Key Takeaways
- Nakamoto (NAKA) has filed for shareholder authorization on a reverse stock split between 1-for-20 and 1-for-50 ratios
- Shares currently hover near $0.21–$0.22, representing approximately a 99% decline from May 2025 highs
- The proposed action targets restoring compliance with Nasdaq’s minimum $1 bid price rule
- More than 400 million shares have been registered for possible resale, with a shelf registration totaling roughly $7 billion available
- The firm liquidated approximately 5% of its bitcoin treasury, maintaining 5,058 BTC
Nakamoto (NAKA) faces a critical battle to maintain its Nasdaq presence following a catastrophic share price decline to approximately $0.21 — representing a staggering 99% drop from its May 2025 peak.
The cryptocurrency treasury company submitted a preliminary proxy statement (Schedule 14A) requesting shareholder consent for implementing a reverse stock split. The contemplated consolidation range spans from 1-for-20 through 1-for-50. To illustrate, a 1-for-20 consolidation would transform 20 shares valued at $0.20 each into a single share priced at $4.
This strategy centers purely on share price presentation. While a reverse consolidation doesn’t alter a company’s fundamental market capitalization, it would theoretically elevate the stock above Nasdaq‘s mandatory $1 minimum bid threshold — at least temporarily.

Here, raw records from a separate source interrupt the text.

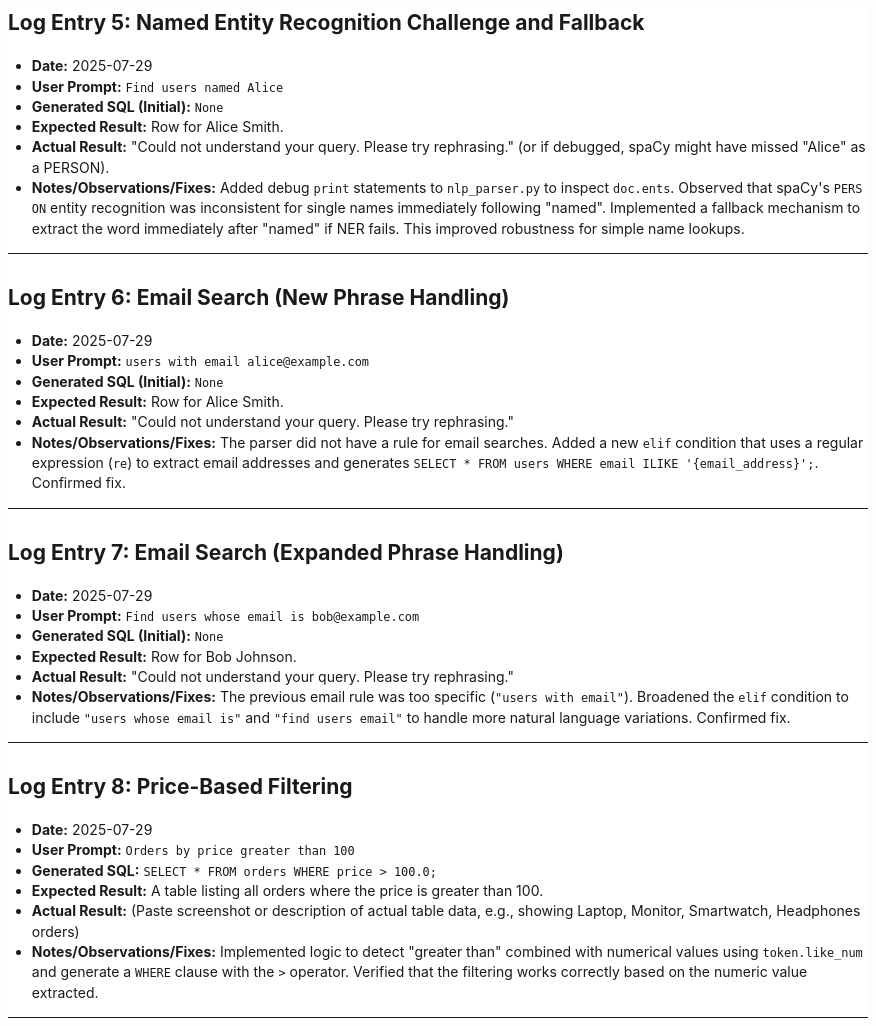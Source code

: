 
## Log Entry 5: Named Entity Recognition Challenge and Fallback

* **Date:** 2025-07-29
* **User Prompt:** `Find users named Alice`
* **Generated SQL (Initial):** `None`
* **Expected Result:** Row for Alice Smith.
* **Actual Result:** "Could not understand your query. Please try rephrasing." (or if debugged, spaCy might have missed "Alice" as a PERSON).
* **Notes/Observations/Fixes:** Added debug `print` statements to `nlp_parser.py` to inspect `doc.ents`. Observed that spaCy's `PERSON` entity recognition was inconsistent for single names immediately following "named". Implemented a fallback mechanism to extract the word immediately after "named" if NER fails. This improved robustness for simple name lookups.

---

## Log Entry 6: Email Search (New Phrase Handling)

* **Date:** 2025-07-29
* **User Prompt:** `users with email alice@example.com`
* **Generated SQL (Initial):** `None`
* **Expected Result:** Row for Alice Smith.
* **Actual Result:** "Could not understand your query. Please try rephrasing."
* **Notes/Observations/Fixes:** The parser did not have a rule for email searches. Added a new `elif` condition that uses a regular expression (`re`) to extract email addresses and generates `SELECT * FROM users WHERE email ILIKE '{email_address}';`. Confirmed fix.

---

## Log Entry 7: Email Search (Expanded Phrase Handling)

* **Date:** 2025-07-29
* **User Prompt:** `Find users whose email is bob@example.com`
* **Generated SQL (Initial):** `None`
* **Expected Result:** Row for Bob Johnson.
* **Actual Result:** "Could not understand your query. Please try rephrasing."
* **Notes/Observations/Fixes:** The previous email rule was too specific (`"users with email"`). Broadened the `elif` condition to include `"users whose email is"` and `"find users email"` to handle more natural language variations. Confirmed fix.

---

## Log Entry 8: Price-Based Filtering

* **Date:** 2025-07-29
* **User Prompt:** `Orders by price greater than 100`
* **Generated SQL:** `SELECT * FROM orders WHERE price > 100.0;`
* **Expected Result:** A table listing all orders where the price is greater than 100.
* **Actual Result:** (Paste screenshot or description of actual table data, e.g., showing Laptop, Monitor, Smartwatch, Headphones orders)
* **Notes/Observations/Fixes:** Implemented logic to detect "greater than" combined with numerical values using `token.like_num` and generate a `WHERE` clause with the `>` operator. Verified that the filtering works correctly based on the numeric value extracted.

---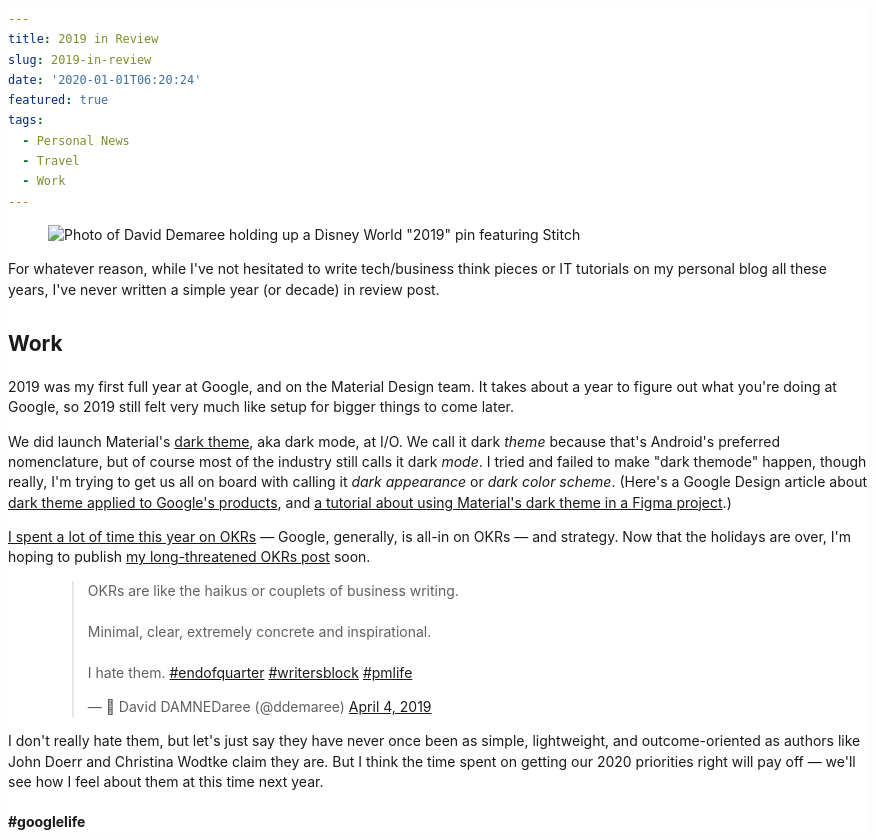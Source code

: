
 ```yaml
---
title: 2019 in Review
slug: 2019-in-review
date: '2020-01-01T06:20:24'
featured: true
tags:
  - Personal News
  - Travel
  - Work
---
```

<div class="wp-block-image"><figure class="aligncenter size-full"><img width="1600" height="1600" src="https://res.cloudinary.com/demaree/image/upload/h_1600,w_1600/v1/bitsandletters-assets/IMG_3257-2.jpg" alt="Photo of David Demaree holding up a Disney World &quot;2019&quot; pin featuring Stitch" data-public-id="bitsandletters-assets/IMG_3257-2.jpg" data-format="jpg" data-version="1595699158" data-size="2048 2048" data-delivery="upload" data-aspect-ratio="1" loading="lazy"></figure></div>

For whatever reason, while I've not hesitated to write tech/business think pieces or IT tutorials on my personal blog all these years, I've never written a simple year (or decade) in review post.

## Work

2019 was my first full year at Google, and on the Material Design team. It takes about a year to figure out what you're doing at Google, so 2019 still felt very much like setup for bigger things to come later.

We did launch Material's [dark theme](https://material.io/design/color/dark-theme.html), aka dark mode, at I/O. We call it dark _theme_ because that's Android's preferred nomenclature, but of course most of the industry still calls it dark _mode_. I tried and failed to make "dark themode" happen, though really, I'm trying to get us all on board with calling it _dark appearance_ or _dark color scheme_. (Here's a Google Design article about [dark theme applied to Google's products](https://design.google/library/material-design-dark-theme/), and [a tutorial about using Material's dark theme in a Figma project](https://codelabs.developers.google.com/codelabs/design-material-darktheme/#0).)

[I spent a lot of time this year on OKRs](https://twitter.com/search?q=from%3Addemaree%20OKRs) — Google, generally, is all-in on OKRs — and strategy. Now that the holidays are over, I'm hoping to publish [my long-threatened OKRs post](https://twitter.com/ddemaree/status/1201315956393422848?s=20) soon.

<figure class="wp-block-embed aligncenter is-type-rich is-provider-twitter wp-block-embed-twitter"><blockquote class="twitter-tweet" data-width="550"><p lang="en" dir="ltr">OKRs are like the haikus or couplets of business writing.<br><br>Minimal, clear, extremely concrete and inspirational.<br><br>I hate them. <a href="https://twitter.com/hashtag/endofquarter?src=hash&amp;ref_src=twsrc%5Etfw">#endofquarter</a> <a href="https://twitter.com/hashtag/writersblock?src=hash&amp;ref_src=twsrc%5Etfw">#writersblock</a> <a href="https://twitter.com/hashtag/pmlife?src=hash&amp;ref_src=twsrc%5Etfw">#pmlife</a></p>— 🎃 David DAMNEDaree (@ddemaree) <a href="https://twitter.com/ddemaree/status/1113600114071941121?ref_src=twsrc%5Etfw">April 4, 2019</a></blockquote><script async="" src="https://platform.twitter.com/widgets.js" charset="utf-8"></script></figure>

I don't really hate them, but let's just say they have never once been as simple, lightweight, and outcome-oriented as authors like John Doerr and Christina Wodtke claim they are. But I think the time spent on getting our 2020 priorities right will pay off — we'll see how I feel about them at this time next year.

#### #googlelife
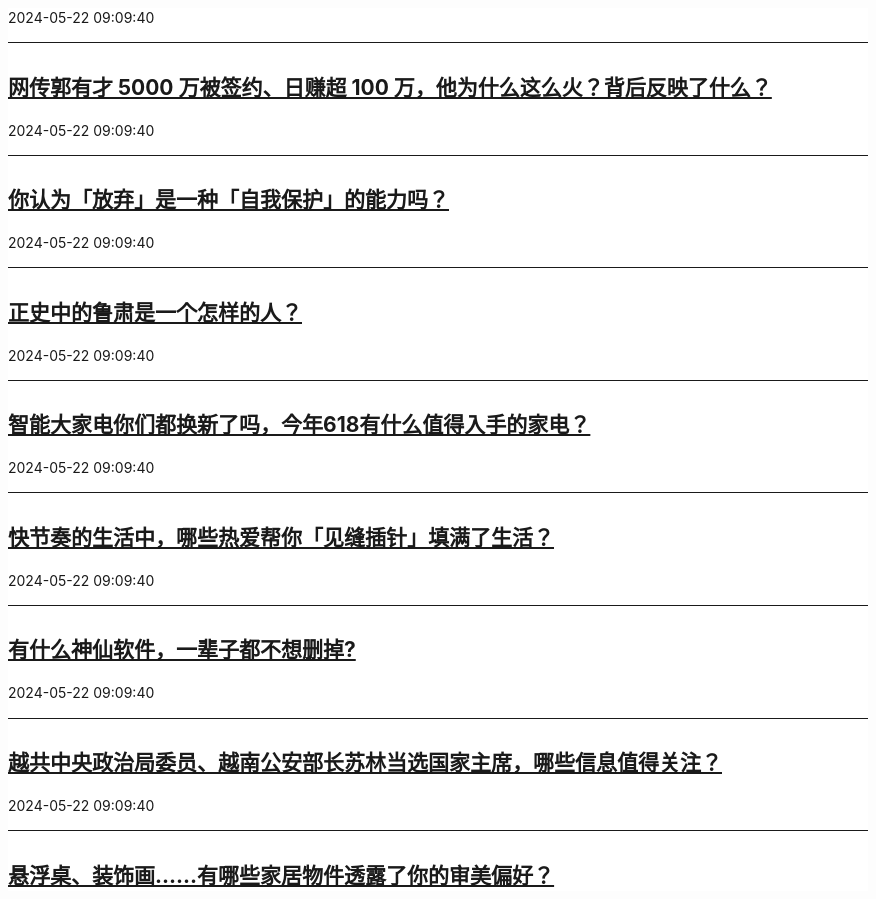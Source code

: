 2024-05-22 09:09:40

---
## [网传郭有才 5000 万被签约、日赚超 100 万，他为什么这么火？背后反映了什么？](https://www.zhihu.com/question/656694087)

2024-05-22 09:09:40

---
## [你认为「放弃」是一种「自我保护」的能力吗？](https://www.zhihu.com/question/656699028)

2024-05-22 09:09:40

---
## [正史中的鲁肃是一个怎样的人？](https://www.zhihu.com/question/650159606)

2024-05-22 09:09:40

---
## [智能大家电你们都换新了吗，今年618有什么值得入手的家电？](https://www.zhihu.com/question/656607176)

2024-05-22 09:09:40

---
## [快节奏的生活中，哪些热爱帮你「见缝插针」填满了生活？](https://www.zhihu.com/question/653433981)

2024-05-22 09:09:40

---
## [有什么神仙软件，一辈子都不想删掉?](https://www.zhihu.com/question/531406321)

2024-05-22 09:09:40

---
## [越共中央政治局委员、越南公安部长苏林当选国家主席，哪些信息值得关注？](https://www.zhihu.com/question/656789847)

2024-05-22 09:09:40

---
## [悬浮桌、装饰画……有哪些家居物件透露了你的审美偏好？](https://www.zhihu.com/question/655600501)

Nasdaq listing standards mandate that companies preserve a $1 per share minimum bid price. Extended non-compliance can result in delisting from the exchange. For Nakamoto, time is running short.
Nakamoto isn’t navigating this challenge alone. Strive Asset Management executed a comparable strategy months ago. Bitcoin treasury firms across the board have suffered substantial losses as BTC’s market value tumbled from above $126,000 in October to approximately $70,000–$72,000 currently.
Massive Supply Overhang Looms
Along with the consolidation proposal, Nakamoto submitted Form S-3 documentation registering over 400 million shares for potential secondary market sales by current stakeholders. While this registration doesn’t generate fresh capital for the company, the substantial share volume introduces significant potential selling pressure that investors typically monitor closely.
Additionally, the firm maintains an active shelf registration framework permitting approximately $7 billion in future securities offerings. Supplementing this structure is a distinct at-the-market (ATM) facility worth roughly $5 billion, enabling the company to distribute newly created shares directly into trading markets incrementally.
This represents considerable potential dilution hovering over a stock trading at just $0.21.
Bitcoin Treasury Sees Reduction
Nakamoto recently divested approximately 5% of its bitcoin portfolio, reducing its holdings to 5,058 BTC. This liquidation suggests proactive cash management during a period when the firm confronts both collapsing equity valuations and widespread cryptocurrency market weakness.
The decision reflects similar actions taken by other blockchain-focused companies attempting to balance treasury preservation with operational liquidity requirements.
Shareholder authorization remains required before the reverse split can be executed. Upon approval, management will determine the final ratio within the authorized 1-for-20 to 1-for-50 parameters.